La chef de la diplomatie européenne, Federica Mogherini, a demandé lundi aux Nations unies d'autoriser l'opération navale européenne au large de la Libye à contrôler l'embargo sur les armes imposé à ce pays depuis 2011.
S'exprimant devant le Conseil de sécurité, elle l'a exhorté à adopter une résolution, actuellement en discussion, «autorisant l'opération Sophia à appliquer l'embargo de l'ONU sur les armes en haute mer au large de la Libye».
«J'espère que ce Conseil fera une nouvelle fois le bon choix et nous aidera à faire de la Méditerranée un endroit plus sûr pour tous», en adoptant ce texte qui va étendre le mandat de l'opération navale européenne, a-t-elle ajouté.
Le projet de résolution, obtenu par l'AFP, autorise pendant une période de douze mois les bâtiments de guerre européens à «inspecter sans tarder en haute mer au large de la Libye les navires venant de Libye ou y allant» et qui sont soupçonnés de transporter des armes et des équipements militaires.
La plupart des armes entrant en Libye ne vont pas au gouvernement légitime, mais à son rival ou à divers groupes armés et milices.
Renforcer l'embargo aiderait le nouveau gouvernement d'union nationale libyen à asseoir son autorité, d'autant qu'il est question de permettre à ce gouvernement de bénéficier d'exemptions pour acquérir certains armements.
A ce propos, la résolution «affirme que le gouvernement d'union peut soumettre des demandes d'exemption» afin que son armée puisse combattre plus efficacement le groupe Etat islamique ou d'autres groupes affiliés à Al-Qaïda. Ces demandes devront être «examinées rapidement».
La France, à l'origine de ce texte avec le Royaume-Uni, espère son adoption «le plus tôt possible», selon son ambassadeur François Delattre. Son homologue britannique Matthew Rycroft table sur «une semaine ou deux».
Devant le Conseil, le représentant de l'ONU en Libye Martin Kobler a déploré que «les armes abondent en Libye: 20 millions d'armes pour 6 millions d'habitants». «Ces armes nourrissent le conflit et les livraisons doivent cesser», a-t-il affirmé, sauf «à destination des forces régulières après accord» de l'ONU.
Il a aussi mis en garde contre «un manque de coordination sur le terrain dans les opérations (contre l'EI) qui pourrait provoquer des affrontements directs entre les différentes forces» combattant le groupe jihadiste.
Pour l'instant, l'opération européenne se limite à la haute mer et vise à lutter contre les passeurs qui incitent des milliers de migrants à tenter la traversée vers l'Europe au péril de leur vie.
L'étendre aux eaux territoriales libyennes nécessiterait l'accord des autorités libyennes.

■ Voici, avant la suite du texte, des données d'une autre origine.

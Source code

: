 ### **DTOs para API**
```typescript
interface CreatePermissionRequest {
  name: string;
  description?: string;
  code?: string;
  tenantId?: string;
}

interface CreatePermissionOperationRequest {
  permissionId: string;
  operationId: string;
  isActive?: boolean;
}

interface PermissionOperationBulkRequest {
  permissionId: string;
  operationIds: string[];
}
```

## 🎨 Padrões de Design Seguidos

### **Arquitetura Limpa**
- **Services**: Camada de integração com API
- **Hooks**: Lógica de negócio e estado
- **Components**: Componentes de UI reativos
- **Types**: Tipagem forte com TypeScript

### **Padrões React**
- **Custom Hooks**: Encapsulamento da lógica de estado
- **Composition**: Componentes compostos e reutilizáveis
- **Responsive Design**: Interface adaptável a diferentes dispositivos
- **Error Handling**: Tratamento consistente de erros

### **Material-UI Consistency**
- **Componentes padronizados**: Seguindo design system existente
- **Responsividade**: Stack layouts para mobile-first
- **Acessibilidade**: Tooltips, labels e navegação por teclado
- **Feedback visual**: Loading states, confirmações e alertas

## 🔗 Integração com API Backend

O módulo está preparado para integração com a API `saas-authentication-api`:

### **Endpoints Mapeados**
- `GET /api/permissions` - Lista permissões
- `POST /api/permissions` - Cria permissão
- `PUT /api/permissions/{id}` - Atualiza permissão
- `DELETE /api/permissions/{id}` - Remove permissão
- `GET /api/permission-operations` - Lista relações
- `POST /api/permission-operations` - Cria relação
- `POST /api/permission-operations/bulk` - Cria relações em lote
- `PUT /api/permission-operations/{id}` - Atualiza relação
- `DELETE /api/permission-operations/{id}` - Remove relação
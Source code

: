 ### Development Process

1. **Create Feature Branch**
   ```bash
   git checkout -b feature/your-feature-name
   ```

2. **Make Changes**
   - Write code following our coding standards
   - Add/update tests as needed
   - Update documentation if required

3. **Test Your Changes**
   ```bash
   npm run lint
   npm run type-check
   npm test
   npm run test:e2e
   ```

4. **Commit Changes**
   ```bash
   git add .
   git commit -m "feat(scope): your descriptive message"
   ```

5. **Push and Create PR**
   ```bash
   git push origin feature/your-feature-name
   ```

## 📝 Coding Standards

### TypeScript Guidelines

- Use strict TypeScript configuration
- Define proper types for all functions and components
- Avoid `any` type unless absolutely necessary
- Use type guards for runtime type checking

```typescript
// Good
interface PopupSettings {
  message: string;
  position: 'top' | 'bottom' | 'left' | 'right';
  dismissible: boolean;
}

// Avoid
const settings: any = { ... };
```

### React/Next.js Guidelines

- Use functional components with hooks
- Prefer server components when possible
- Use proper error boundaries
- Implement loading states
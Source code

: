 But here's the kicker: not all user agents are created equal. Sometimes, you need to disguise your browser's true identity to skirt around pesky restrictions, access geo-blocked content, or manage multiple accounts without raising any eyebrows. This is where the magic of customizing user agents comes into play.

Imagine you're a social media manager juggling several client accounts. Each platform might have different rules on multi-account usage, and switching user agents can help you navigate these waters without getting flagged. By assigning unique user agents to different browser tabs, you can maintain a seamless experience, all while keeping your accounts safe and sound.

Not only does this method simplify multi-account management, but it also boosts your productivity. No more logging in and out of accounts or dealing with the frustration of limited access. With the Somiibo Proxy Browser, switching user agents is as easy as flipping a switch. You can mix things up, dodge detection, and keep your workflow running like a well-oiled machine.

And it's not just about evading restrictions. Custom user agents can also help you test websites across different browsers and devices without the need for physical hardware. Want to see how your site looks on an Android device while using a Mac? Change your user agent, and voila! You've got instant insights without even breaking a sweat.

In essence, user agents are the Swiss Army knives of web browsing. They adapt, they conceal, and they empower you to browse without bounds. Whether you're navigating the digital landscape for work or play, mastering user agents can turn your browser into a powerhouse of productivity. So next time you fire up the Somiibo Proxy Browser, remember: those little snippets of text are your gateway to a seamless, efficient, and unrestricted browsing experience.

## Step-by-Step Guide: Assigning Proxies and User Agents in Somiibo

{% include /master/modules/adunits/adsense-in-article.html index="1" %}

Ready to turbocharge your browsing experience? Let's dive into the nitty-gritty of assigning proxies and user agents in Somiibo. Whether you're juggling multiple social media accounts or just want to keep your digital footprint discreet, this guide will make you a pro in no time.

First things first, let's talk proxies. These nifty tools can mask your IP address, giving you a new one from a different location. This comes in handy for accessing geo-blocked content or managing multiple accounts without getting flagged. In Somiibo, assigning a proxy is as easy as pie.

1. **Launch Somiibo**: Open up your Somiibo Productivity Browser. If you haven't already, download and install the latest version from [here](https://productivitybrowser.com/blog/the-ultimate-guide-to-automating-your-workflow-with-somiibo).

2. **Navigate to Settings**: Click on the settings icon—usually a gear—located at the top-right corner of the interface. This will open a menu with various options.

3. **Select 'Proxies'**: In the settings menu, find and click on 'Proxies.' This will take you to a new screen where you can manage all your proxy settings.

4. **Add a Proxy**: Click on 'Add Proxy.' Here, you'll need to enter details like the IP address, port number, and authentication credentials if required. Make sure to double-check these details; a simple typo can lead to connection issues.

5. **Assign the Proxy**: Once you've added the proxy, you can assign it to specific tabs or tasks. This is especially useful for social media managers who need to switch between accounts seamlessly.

Outre l'application de l'embargo, les Européens envisagent d'entraîner les garde-côtes libyens mais cela se fera de manière bilatérale.
L'ambassadeur russe aux Nations unies Vitali Tchourkine a indiqué à des journalistes que son pays «n'était pas opposé» au projet de résolution mais qu'il avait «des préoccupations».
Moscou souhaite en particulier éviter à l'ONU de «prendre parti pour un camp ou l'autre» en Libye.
«La priorité numéro un est de mettre en place des autorités adéquates en Libye», a-t-il estimé. Il a rappelé que le nouveau gouvernement d'union nationale, qui étend peu à peu son autorité sur le pays, n'avait toujours pas reçu l'aval formel du Parlement.
M. Kobler a de son côté exhorté «le président du Parlement à assumer ses responsabilités et à convoquer une session parlementaire, sans intimidation ni menace, pour voter sur le gouvernement d'union».